Task goal
Pull every "dynamic" line out of the data below.

=== Listed records ===

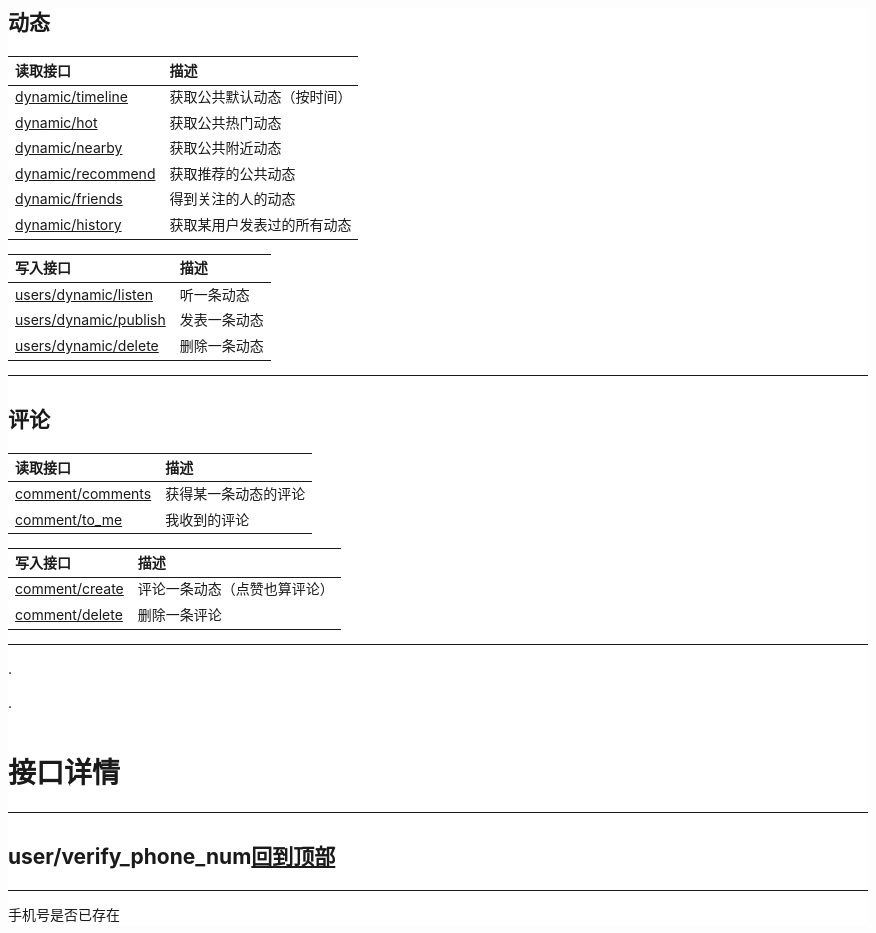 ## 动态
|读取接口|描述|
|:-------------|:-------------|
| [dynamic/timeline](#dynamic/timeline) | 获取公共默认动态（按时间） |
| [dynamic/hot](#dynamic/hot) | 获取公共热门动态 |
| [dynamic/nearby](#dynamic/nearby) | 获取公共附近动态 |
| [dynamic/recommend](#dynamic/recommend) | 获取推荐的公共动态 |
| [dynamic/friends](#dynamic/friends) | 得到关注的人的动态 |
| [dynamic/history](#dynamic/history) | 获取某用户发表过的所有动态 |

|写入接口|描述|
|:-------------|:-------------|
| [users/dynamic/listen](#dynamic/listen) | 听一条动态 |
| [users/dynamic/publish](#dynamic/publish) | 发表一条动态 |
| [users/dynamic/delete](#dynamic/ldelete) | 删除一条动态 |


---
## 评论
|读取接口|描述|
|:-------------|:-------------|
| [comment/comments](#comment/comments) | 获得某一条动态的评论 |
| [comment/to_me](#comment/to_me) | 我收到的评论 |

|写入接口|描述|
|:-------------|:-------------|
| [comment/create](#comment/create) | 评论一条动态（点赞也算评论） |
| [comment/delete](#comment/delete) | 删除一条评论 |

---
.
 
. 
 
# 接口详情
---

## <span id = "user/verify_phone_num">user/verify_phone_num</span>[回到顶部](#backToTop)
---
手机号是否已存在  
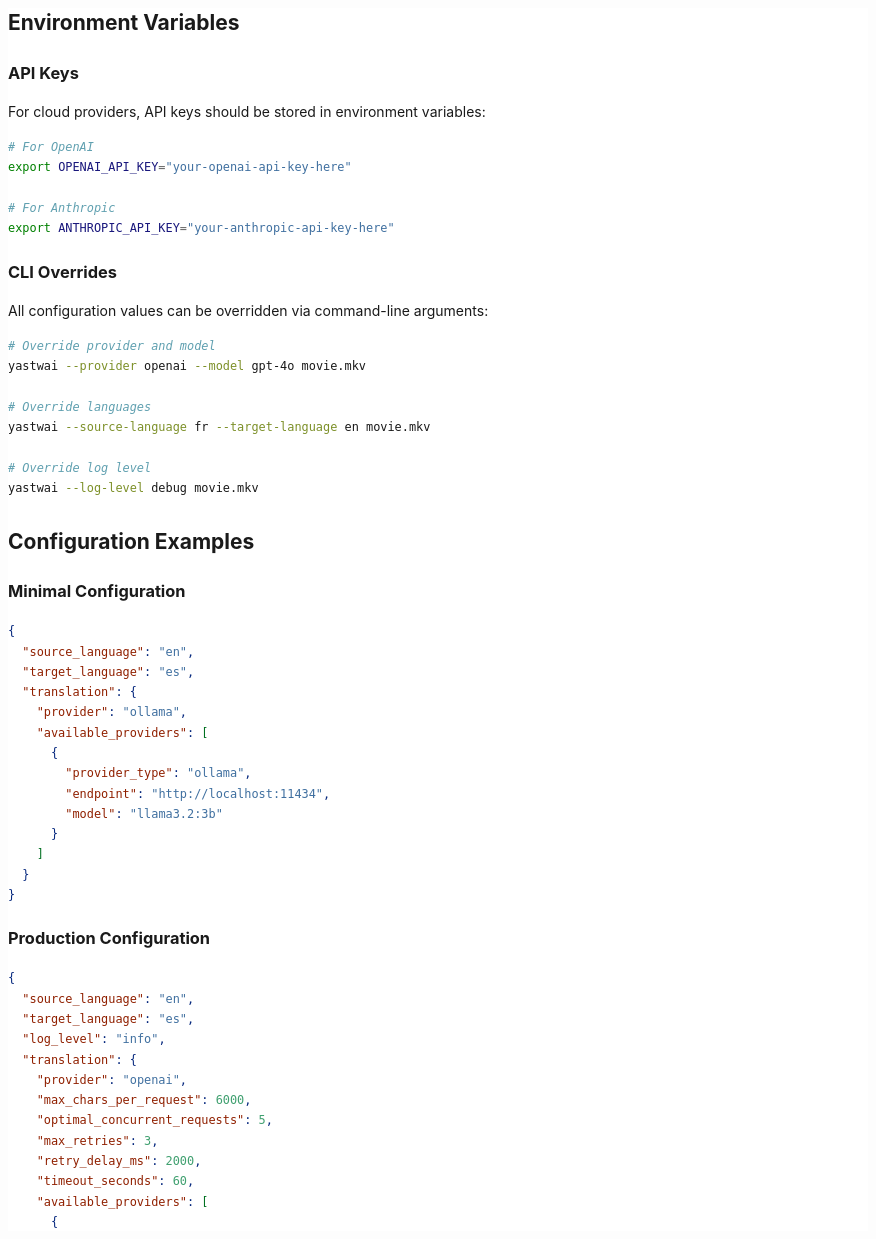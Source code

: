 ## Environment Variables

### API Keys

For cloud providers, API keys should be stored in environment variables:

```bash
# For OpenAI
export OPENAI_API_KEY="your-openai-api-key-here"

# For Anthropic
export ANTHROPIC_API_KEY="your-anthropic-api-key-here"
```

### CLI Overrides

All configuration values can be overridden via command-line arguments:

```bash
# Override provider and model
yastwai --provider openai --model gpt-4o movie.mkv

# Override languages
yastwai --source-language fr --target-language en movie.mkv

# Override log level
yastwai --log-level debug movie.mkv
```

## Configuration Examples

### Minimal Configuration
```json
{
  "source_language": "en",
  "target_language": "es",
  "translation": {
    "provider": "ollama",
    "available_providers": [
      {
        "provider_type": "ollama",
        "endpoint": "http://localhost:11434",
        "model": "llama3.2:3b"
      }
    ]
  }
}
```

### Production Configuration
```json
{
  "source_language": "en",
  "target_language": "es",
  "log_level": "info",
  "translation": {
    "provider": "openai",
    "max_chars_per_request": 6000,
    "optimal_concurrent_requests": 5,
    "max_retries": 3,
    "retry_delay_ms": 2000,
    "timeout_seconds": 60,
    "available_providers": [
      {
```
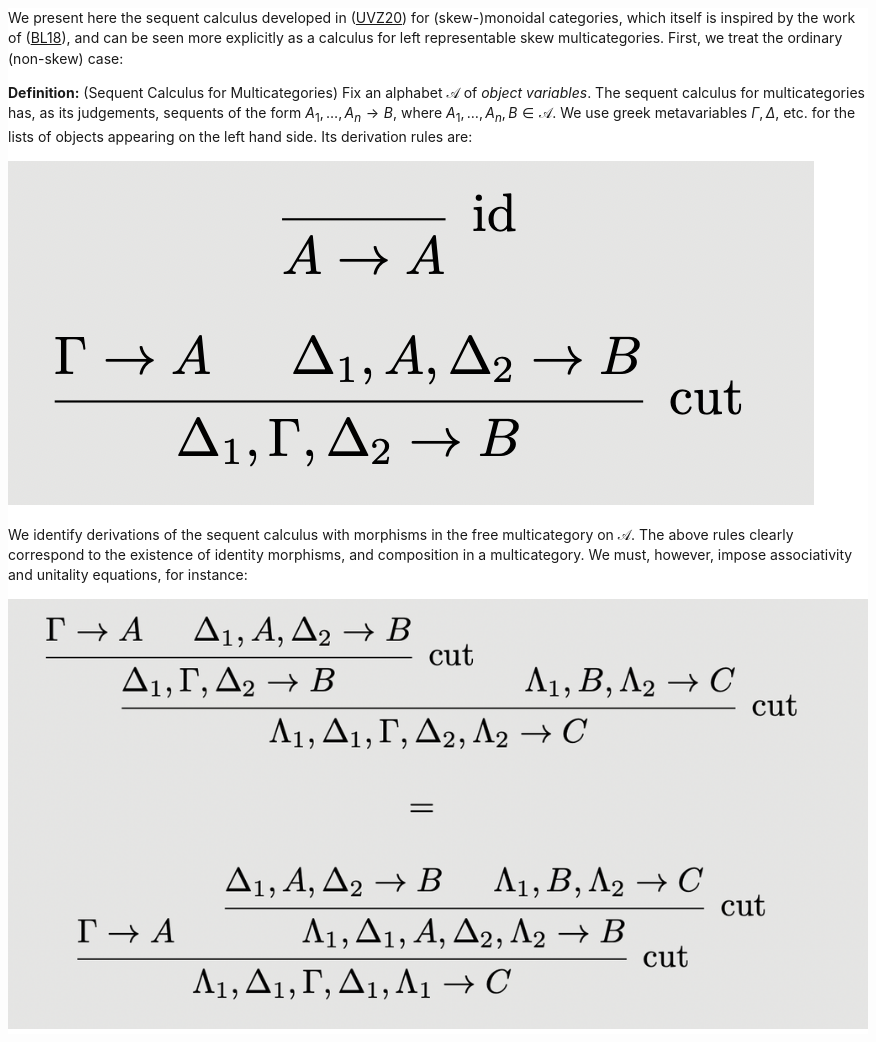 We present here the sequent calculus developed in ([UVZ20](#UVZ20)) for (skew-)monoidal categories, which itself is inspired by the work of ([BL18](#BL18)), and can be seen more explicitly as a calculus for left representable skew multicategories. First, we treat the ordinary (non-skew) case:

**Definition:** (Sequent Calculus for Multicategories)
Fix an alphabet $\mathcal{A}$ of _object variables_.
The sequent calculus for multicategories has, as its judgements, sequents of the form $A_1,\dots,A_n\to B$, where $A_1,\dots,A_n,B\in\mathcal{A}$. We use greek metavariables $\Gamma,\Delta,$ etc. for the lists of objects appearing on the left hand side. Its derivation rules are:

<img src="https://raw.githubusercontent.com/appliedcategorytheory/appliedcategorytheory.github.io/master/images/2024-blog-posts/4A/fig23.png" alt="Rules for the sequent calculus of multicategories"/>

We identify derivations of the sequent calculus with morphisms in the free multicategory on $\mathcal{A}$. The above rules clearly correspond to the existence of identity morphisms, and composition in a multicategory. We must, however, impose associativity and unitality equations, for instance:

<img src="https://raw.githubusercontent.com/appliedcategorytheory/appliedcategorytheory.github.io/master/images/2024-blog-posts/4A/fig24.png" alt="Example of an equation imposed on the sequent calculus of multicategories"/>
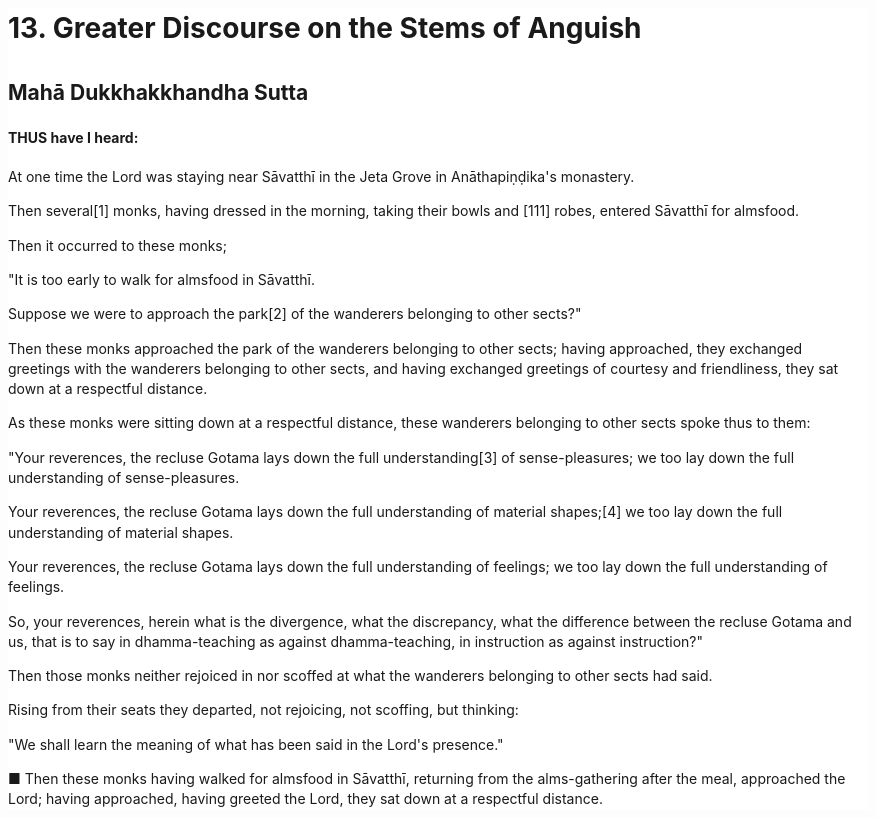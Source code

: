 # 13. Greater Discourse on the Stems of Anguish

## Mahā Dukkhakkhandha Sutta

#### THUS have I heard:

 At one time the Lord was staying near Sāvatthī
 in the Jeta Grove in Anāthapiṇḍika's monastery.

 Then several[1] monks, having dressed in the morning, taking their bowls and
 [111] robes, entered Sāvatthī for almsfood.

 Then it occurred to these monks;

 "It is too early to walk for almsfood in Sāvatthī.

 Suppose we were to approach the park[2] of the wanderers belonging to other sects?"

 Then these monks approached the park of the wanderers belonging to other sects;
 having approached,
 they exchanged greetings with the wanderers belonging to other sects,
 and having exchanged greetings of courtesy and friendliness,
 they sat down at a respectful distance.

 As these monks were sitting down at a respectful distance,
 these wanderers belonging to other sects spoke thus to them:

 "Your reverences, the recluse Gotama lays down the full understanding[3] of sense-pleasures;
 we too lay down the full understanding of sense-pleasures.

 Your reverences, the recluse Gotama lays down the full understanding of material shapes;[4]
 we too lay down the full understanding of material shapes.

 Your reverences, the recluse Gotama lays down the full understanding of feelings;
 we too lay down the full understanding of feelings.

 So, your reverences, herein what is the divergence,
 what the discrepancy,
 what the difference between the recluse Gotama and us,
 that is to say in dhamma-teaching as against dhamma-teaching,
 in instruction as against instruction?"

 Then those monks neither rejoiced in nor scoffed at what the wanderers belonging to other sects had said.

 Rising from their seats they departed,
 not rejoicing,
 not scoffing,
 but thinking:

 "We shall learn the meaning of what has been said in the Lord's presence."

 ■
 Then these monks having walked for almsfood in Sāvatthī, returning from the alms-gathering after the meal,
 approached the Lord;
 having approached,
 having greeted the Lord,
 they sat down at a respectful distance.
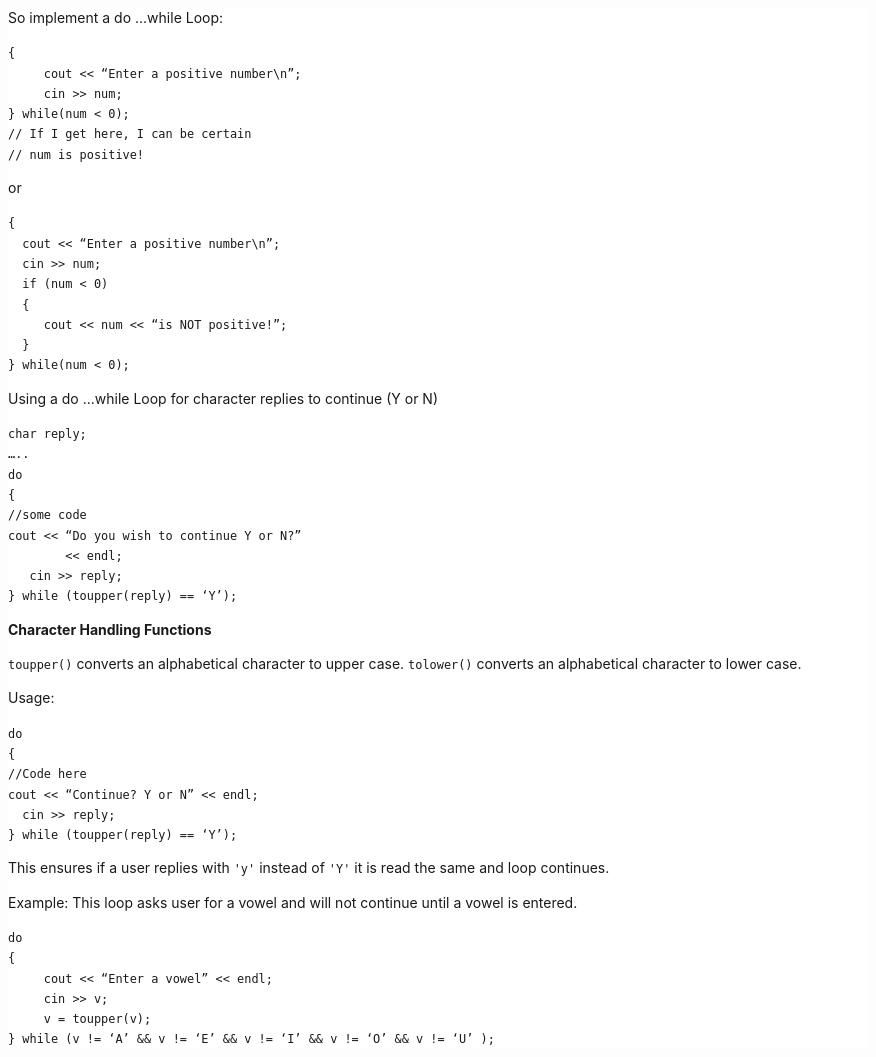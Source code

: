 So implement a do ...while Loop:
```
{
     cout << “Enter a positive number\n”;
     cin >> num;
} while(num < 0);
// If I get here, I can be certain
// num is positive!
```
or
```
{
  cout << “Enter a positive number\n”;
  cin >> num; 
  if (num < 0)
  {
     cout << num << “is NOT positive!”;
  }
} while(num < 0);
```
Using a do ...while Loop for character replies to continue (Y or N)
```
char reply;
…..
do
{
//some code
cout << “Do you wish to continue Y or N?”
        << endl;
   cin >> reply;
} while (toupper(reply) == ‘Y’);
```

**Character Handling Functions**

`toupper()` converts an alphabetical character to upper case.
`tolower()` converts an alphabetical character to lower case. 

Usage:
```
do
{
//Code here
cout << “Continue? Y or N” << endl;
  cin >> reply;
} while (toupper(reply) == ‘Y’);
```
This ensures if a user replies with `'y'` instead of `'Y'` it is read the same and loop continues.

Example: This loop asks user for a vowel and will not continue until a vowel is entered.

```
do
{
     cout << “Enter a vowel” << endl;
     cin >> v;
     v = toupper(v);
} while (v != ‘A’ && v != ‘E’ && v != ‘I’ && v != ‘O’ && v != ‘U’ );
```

===

Response to the task
| [dynamic/timeline](#dynamic/timeline) | 获取公共默认动态（按时间） |
| [dynamic/hot](#dynamic/hot) | 获取公共热门动态 |
| [dynamic/nearby](#dynamic/nearby) | 获取公共附近动态 |
| [dynamic/recommend](#dynamic/recommend) | 获取推荐的公共动态 |
| [dynamic/friends](#dynamic/friends) | 得到关注的人的动态 |
| [dynamic/history](#dynamic/history) | 获取某用户发表过的所有动态 |
| [users/dynamic/listen](#dynamic/listen) | 听一条动态 |
| [users/dynamic/publish](#dynamic/publish) | 发表一条动态 |
| [users/dynamic/delete](#dynamic/ldelete) | 删除一条动态 |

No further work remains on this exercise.